(Stored data)
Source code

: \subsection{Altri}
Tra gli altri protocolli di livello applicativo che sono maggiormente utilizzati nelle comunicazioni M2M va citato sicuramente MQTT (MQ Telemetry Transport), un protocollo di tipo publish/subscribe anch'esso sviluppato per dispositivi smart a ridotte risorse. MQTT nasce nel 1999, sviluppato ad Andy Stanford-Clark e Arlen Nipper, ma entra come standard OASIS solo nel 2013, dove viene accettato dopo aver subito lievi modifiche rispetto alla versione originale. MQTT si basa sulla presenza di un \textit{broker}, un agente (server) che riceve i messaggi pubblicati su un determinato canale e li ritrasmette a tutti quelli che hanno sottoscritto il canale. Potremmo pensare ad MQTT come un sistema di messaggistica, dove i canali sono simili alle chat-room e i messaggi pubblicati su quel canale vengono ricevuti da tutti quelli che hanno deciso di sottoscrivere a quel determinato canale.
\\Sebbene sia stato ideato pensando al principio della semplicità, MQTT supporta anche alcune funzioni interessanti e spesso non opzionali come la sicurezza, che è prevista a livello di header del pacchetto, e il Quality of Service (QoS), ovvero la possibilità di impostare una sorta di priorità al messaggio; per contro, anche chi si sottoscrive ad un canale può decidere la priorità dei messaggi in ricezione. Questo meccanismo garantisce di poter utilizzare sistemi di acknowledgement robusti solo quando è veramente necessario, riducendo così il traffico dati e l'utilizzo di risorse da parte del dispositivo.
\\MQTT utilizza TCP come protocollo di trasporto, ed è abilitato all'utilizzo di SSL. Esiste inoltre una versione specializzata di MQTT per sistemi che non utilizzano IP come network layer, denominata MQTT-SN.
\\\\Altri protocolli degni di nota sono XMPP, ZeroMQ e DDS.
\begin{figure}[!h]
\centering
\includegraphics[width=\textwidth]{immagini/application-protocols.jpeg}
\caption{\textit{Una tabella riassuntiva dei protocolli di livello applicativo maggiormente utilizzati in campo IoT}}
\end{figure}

*Your instructions*: Output the records exactly.

*Answer section*:
Source code

: \subsection{Altri}
Tra gli altri protocolli di livello applicativo che sono maggiormente utilizzati nelle comunicazioni M2M va citato sicuramente MQTT (MQ Telemetry Transport), un protocollo di tipo publish/subscribe anch'esso sviluppato per dispositivi smart a ridotte risorse. MQTT nasce nel 1999, sviluppato ad Andy Stanford-Clark e Arlen Nipper, ma entra come standard OASIS solo nel 2013, dove viene accettato dopo aver subito lievi modifiche rispetto alla versione originale. MQTT si basa sulla presenza di un \textit{broker}, un agente (server) che riceve i messaggi pubblicati su un determinato canale e li ritrasmette a tutti quelli che hanno sottoscritto il canale. Potremmo pensare ad MQTT come un sistema di messaggistica, dove i canali sono simili alle chat-room e i messaggi pubblicati su quel canale vengono ricevuti da tutti quelli che hanno deciso di sottoscrivere a quel determinato canale.
\\Sebbene sia stato ideato pensando al principio della semplicità, MQTT supporta anche alcune funzioni interessanti e spesso non opzionali come la sicurezza, che è prevista a livello di header del pacchetto, e il Quality of Service (QoS), ovvero la possibilità di impostare una sorta di priorità al messaggio; per contro, anche chi si sottoscrive ad un canale può decidere la priorità dei messaggi in ricezione. Questo meccanismo garantisce di poter utilizzare sistemi di acknowledgement robusti solo quando è veramente necessario, riducendo così il traffico dati e l'utilizzo di risorse da parte del dispositivo.
\\MQTT utilizza TCP come protocollo di trasporto, ed è abilitato all'utilizzo di SSL. Esiste inoltre una versione specializzata di MQTT per sistemi che non utilizzano IP come network layer, denominata MQTT-SN.
\\\\Altri protocolli degni di nota sono XMPP, ZeroMQ e DDS.
\begin{figure}[!h]
\centering
\includegraphics[width=\textwidth]{immagini/application-protocols.jpeg}
\caption{\textit{Una tabella riassuntiva dei protocolli di livello applicativo maggiormente utilizzati in campo IoT}}
\end{figure}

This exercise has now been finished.